-- Action item --
The result should be every line that contains the word "were", taken from the material.
↓
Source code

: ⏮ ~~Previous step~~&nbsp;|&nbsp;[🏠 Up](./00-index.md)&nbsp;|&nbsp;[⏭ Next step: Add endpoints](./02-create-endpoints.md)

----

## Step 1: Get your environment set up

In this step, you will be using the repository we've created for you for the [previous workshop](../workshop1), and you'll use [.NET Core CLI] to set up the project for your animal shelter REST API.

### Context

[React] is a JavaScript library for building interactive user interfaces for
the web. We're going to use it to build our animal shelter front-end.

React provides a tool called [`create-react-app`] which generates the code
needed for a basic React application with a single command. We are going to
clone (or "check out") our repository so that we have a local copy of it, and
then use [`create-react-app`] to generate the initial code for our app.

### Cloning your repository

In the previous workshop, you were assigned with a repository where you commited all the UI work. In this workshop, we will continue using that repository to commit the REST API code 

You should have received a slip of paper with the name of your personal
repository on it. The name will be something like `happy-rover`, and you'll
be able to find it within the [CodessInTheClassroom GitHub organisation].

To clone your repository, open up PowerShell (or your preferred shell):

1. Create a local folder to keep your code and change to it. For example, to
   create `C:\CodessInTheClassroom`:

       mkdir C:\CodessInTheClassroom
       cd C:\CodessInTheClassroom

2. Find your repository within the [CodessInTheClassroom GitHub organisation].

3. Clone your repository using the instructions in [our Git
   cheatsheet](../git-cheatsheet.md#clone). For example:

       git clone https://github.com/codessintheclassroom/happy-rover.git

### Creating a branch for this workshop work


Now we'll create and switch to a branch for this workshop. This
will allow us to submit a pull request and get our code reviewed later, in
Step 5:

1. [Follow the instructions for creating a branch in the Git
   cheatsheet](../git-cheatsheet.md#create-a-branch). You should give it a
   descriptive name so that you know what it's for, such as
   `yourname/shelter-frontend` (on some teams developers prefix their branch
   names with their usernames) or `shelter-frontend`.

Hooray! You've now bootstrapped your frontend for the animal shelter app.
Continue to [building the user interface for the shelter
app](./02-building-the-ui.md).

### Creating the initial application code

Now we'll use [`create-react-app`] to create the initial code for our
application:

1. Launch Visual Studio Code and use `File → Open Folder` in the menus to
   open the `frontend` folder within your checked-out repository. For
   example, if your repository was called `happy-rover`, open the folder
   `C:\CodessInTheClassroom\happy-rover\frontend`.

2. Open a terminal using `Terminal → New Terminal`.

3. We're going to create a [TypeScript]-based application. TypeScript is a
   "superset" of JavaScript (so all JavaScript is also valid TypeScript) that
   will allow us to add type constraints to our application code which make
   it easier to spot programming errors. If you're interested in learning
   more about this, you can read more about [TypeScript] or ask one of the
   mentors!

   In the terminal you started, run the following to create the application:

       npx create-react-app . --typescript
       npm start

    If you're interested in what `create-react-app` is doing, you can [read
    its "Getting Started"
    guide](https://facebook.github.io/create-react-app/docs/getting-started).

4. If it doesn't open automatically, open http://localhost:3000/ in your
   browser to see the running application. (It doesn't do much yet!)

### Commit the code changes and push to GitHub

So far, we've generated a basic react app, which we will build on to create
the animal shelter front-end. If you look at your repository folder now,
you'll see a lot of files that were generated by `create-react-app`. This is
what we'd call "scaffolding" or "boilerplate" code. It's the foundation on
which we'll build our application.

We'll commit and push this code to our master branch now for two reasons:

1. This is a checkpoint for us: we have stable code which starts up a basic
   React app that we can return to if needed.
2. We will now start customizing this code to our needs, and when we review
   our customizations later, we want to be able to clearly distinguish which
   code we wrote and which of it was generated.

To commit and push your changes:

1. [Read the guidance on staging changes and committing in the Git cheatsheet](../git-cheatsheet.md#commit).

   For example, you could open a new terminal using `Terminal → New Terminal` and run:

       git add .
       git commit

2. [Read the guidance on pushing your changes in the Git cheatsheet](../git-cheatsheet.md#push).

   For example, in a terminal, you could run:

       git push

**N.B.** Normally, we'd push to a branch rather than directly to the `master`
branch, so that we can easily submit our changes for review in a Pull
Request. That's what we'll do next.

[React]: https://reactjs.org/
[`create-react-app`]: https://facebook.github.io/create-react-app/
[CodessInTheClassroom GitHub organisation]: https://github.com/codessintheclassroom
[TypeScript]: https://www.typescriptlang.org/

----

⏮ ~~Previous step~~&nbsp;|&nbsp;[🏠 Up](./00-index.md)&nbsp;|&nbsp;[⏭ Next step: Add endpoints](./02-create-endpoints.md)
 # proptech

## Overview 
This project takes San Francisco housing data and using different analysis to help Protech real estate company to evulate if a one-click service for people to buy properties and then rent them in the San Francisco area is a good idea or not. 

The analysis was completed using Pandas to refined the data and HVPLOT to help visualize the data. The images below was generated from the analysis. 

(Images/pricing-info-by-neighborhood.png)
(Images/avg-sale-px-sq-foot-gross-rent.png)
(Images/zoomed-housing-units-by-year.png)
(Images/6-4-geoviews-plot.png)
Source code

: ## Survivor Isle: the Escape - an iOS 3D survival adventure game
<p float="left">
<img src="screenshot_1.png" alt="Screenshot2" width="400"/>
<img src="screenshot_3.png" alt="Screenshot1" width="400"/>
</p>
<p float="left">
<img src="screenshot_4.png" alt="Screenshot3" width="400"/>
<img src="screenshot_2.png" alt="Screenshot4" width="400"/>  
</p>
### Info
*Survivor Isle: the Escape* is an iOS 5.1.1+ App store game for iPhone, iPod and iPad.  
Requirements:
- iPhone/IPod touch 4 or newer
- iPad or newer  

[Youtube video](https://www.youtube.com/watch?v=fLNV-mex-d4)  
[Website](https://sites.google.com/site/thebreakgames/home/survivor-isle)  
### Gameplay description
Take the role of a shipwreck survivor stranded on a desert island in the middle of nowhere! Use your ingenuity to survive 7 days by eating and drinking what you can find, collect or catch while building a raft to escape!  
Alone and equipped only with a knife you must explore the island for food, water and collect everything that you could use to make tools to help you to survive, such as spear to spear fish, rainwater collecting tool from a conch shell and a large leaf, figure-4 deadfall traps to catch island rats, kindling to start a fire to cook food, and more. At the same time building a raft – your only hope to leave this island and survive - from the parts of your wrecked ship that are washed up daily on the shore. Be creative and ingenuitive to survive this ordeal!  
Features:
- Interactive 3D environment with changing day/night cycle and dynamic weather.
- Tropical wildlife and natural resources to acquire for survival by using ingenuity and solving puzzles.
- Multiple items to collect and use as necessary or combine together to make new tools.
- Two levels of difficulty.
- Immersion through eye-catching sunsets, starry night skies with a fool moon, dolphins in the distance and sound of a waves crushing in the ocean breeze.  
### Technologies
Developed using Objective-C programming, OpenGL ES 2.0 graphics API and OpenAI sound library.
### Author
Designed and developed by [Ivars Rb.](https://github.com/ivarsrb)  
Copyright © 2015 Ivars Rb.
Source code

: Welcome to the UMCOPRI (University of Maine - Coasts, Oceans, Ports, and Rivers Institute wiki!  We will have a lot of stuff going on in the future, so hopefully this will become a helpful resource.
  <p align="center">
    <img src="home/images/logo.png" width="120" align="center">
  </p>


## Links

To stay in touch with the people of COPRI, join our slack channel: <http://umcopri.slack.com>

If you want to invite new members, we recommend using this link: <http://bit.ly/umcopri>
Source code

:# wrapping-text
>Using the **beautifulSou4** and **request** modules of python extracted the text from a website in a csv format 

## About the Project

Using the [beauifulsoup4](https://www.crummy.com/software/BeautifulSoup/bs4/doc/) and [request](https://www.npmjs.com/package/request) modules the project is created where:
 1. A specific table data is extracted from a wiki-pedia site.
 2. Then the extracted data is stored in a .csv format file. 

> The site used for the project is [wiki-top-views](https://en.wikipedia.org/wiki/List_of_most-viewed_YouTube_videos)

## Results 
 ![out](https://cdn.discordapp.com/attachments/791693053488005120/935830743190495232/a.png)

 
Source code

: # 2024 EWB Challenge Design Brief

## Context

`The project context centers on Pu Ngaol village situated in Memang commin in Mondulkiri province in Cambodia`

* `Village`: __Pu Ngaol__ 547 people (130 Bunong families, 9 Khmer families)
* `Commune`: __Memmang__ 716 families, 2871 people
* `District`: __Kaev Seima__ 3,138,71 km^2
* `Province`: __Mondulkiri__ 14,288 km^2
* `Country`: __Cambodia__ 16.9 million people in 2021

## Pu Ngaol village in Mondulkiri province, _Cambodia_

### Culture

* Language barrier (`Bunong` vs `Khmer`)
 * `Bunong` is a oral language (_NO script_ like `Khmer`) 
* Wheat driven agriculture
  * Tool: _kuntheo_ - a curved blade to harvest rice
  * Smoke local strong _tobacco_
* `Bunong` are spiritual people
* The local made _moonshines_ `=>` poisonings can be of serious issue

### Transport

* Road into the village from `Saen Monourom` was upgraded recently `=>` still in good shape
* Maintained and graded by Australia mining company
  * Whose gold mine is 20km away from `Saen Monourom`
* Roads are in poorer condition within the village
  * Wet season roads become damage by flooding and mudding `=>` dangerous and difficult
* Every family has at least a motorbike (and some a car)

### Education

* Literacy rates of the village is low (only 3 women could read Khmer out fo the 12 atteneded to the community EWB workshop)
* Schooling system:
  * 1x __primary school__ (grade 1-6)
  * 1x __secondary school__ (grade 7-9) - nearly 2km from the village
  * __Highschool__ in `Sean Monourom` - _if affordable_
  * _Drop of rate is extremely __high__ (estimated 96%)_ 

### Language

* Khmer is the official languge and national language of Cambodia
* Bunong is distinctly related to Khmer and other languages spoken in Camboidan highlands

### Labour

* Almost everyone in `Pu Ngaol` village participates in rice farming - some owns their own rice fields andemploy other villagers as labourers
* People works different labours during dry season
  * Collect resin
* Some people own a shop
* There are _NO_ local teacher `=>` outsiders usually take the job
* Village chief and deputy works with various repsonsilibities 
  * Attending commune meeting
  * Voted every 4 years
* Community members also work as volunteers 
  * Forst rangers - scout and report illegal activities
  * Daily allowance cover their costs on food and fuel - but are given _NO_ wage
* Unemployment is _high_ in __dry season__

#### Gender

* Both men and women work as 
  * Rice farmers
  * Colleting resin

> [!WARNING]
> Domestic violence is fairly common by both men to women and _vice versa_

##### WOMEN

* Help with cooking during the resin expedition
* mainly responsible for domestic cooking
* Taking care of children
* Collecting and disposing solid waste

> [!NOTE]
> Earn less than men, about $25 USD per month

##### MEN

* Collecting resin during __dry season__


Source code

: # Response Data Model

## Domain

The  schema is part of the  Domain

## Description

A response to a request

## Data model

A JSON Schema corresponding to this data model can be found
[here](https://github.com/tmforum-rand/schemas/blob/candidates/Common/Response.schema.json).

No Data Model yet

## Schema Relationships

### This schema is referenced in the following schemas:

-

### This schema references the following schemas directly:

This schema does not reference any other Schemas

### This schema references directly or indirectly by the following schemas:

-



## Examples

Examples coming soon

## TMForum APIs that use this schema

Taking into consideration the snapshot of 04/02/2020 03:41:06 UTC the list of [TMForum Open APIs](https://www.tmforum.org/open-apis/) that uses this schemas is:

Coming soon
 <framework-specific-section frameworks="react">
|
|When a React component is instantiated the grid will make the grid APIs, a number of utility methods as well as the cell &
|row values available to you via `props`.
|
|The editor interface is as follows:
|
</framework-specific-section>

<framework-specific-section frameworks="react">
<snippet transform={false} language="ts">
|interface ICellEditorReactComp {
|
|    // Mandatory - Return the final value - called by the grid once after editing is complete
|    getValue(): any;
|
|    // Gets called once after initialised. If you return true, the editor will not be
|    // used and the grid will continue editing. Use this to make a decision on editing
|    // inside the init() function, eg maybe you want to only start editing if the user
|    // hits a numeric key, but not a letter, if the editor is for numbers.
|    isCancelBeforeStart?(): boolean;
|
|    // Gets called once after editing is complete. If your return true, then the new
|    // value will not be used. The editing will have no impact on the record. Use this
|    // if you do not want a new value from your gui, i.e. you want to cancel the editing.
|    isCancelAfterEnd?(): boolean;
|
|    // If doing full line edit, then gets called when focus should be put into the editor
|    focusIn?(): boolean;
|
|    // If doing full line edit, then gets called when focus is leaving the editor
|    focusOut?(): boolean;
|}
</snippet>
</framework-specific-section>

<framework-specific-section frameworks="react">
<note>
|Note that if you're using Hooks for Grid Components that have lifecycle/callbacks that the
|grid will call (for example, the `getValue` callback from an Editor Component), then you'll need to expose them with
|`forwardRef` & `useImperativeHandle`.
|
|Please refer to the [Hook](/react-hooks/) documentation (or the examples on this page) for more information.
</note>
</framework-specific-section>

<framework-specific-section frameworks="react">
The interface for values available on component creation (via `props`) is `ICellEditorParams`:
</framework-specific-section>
↑
-- Exercise answer --
In the previous workshop, you were assigned with a repository where you commited all the UI work. In this workshop, we will continue using that repository to commit the REST API code 
you'll see a lot of files that were generated by `create-react-app`. This is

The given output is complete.